Second category of BLAST tools contains specialized search tools, which are mention below:

  1. SmartBLAST: It can be used for searching highly similar proteins to query sequence
  2. Primer_BLAST: It is one of the most important tool used for designing primers specific to any PCR template
  3. GlobalAlign: Its an implementation of Needleman_Wunsch alogrithm used for global alignment of two sequences accross their entire span
  4. CD-Search: It is used for finding conserved domains in any particular sequence which are important in evolutionary genomics, motif prediction etc.
  5. GEO: It have capability to find matches to gene expression profiles. This is performed by searching against Gene Expression Omnibus (GEO) database
  6. IgBLAST: It is used for searching immunoglobulins and T-Cell receptor sequences, widely used in the field of immunology
  7. VecScreen: It is used for searching sequences for vector contamination. Vector contamination can cause problems in any kind of analysis, so, it is necessary to remove all kind of vector sequences from target query before performing further alignment or analysis
  8. CDART: This tool can find sequences with similar conserved domain architecture, have a lot of usuage in the field of proteomics, evolutionary genomics etc.

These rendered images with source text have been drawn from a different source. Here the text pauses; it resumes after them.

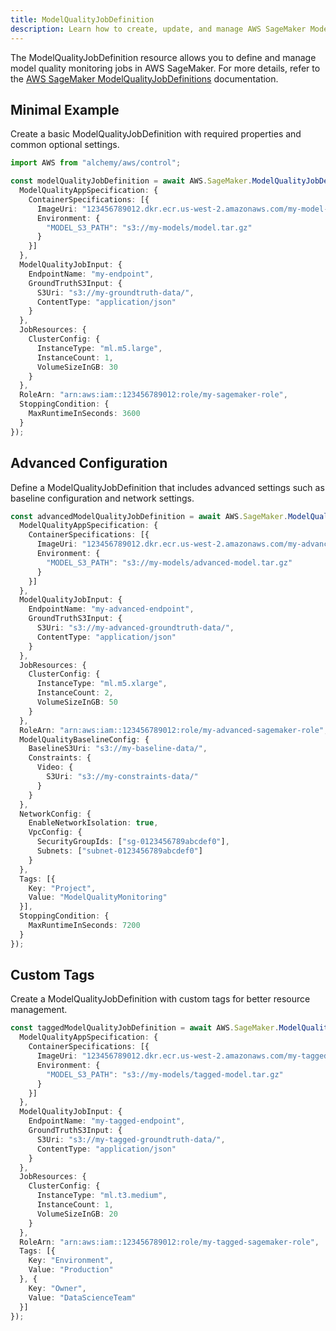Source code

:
 ```yaml
---
title: ModelQualityJobDefinition
description: Learn how to create, update, and manage AWS SageMaker ModelQualityJobDefinitions using Alchemy Cloud Control.
---
```



The ModelQualityJobDefinition resource allows you to define and manage model quality monitoring jobs in AWS SageMaker. For more details, refer to the [AWS SageMaker ModelQualityJobDefinitions](https://docs.aws.amazon.com/sagemaker/latest/userguide/) documentation.

## Minimal Example

Create a basic ModelQualityJobDefinition with required properties and common optional settings.

```ts
import AWS from "alchemy/aws/control";

const modelQualityJobDefinition = await AWS.SageMaker.ModelQualityJobDefinition("basicModelQualityJob", {
  ModelQualityAppSpecification: {
    ContainerSpecifications: [{
      ImageUri: "123456789012.dkr.ecr.us-west-2.amazonaws.com/my-model-quality-image:latest",
      Environment: {
        "MODEL_S3_PATH": "s3://my-models/model.tar.gz"
      }
    }]
  },
  ModelQualityJobInput: {
    EndpointName: "my-endpoint",
    GroundTruthS3Input: {
      S3Uri: "s3://my-groundtruth-data/",
      ContentType: "application/json"
    }
  },
  JobResources: {
    ClusterConfig: {
      InstanceType: "ml.m5.large",
      InstanceCount: 1,
      VolumeSizeInGB: 30
    }
  },
  RoleArn: "arn:aws:iam::123456789012:role/my-sagemaker-role",
  StoppingCondition: {
    MaxRuntimeInSeconds: 3600
  }
});
```

## Advanced Configuration

Define a ModelQualityJobDefinition that includes advanced settings such as baseline configuration and network settings.

```ts
const advancedModelQualityJobDefinition = await AWS.SageMaker.ModelQualityJobDefinition("advancedModelQualityJob", {
  ModelQualityAppSpecification: {
    ContainerSpecifications: [{
      ImageUri: "123456789012.dkr.ecr.us-west-2.amazonaws.com/my-advanced-model-quality-image:latest",
      Environment: {
        "MODEL_S3_PATH": "s3://my-models/advanced-model.tar.gz"
      }
    }]
  },
  ModelQualityJobInput: {
    EndpointName: "my-advanced-endpoint",
    GroundTruthS3Input: {
      S3Uri: "s3://my-advanced-groundtruth-data/",
      ContentType: "application/json"
    }
  },
  JobResources: {
    ClusterConfig: {
      InstanceType: "ml.m5.xlarge",
      InstanceCount: 2,
      VolumeSizeInGB: 50
    }
  },
  RoleArn: "arn:aws:iam::123456789012:role/my-advanced-sagemaker-role",
  ModelQualityBaselineConfig: {
    BaselineS3Uri: "s3://my-baseline-data/",
    Constraints: {
      Video: {
        S3Uri: "s3://my-constraints-data/"
      }
    }
  },
  NetworkConfig: {
    EnableNetworkIsolation: true,
    VpcConfig: {
      SecurityGroupIds: ["sg-0123456789abcdef0"],
      Subnets: ["subnet-0123456789abcdef0"]
    }
  },
  Tags: [{
    Key: "Project",
    Value: "ModelQualityMonitoring"
  }],
  StoppingCondition: {
    MaxRuntimeInSeconds: 7200
  }
});
```

## Custom Tags

Create a ModelQualityJobDefinition with custom tags for better resource management.

```ts
const taggedModelQualityJobDefinition = await AWS.SageMaker.ModelQualityJobDefinition("taggedModelQualityJob", {
  ModelQualityAppSpecification: {
    ContainerSpecifications: [{
      ImageUri: "123456789012.dkr.ecr.us-west-2.amazonaws.com/my-tagged-model-quality-image:latest",
      Environment: {
        "MODEL_S3_PATH": "s3://my-models/tagged-model.tar.gz"
      }
    }]
  },
  ModelQualityJobInput: {
    EndpointName: "my-tagged-endpoint",
    GroundTruthS3Input: {
      S3Uri: "s3://my-tagged-groundtruth-data/",
      ContentType: "application/json"
    }
  },
  JobResources: {
    ClusterConfig: {
      InstanceType: "ml.t3.medium",
      InstanceCount: 1,
      VolumeSizeInGB: 20
    }
  },
  RoleArn: "arn:aws:iam::123456789012:role/my-tagged-sagemaker-role",
  Tags: [{
    Key: "Environment",
    Value: "Production"
  }, {
    Key: "Owner",
    Value: "DataScienceTeam"
  }]
});
```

  9. TargetedLoci: Again a golden tool for evolutionary biology having a capability of searching markers for phylogenetic analysis
  10. Multiple Alignment: It is used for multiple alignment of sequences using domain and protein constraints
  11. BioAssay: This tool can be used for searching protein or nucleotide targets in PubChem BioAssay; a large public repository for small-molecule and RNAi screening data since 2004 providing open access of its data content to the community.
  12. MOLE-BLAST: Classify multiple query sequences and discover their relationship to each other. This tool provides a taxonomic context for the queries. It is intended to work with a specific locus from a set of organisms rather than sequences like the entire genome of an organism or unannotated contigs.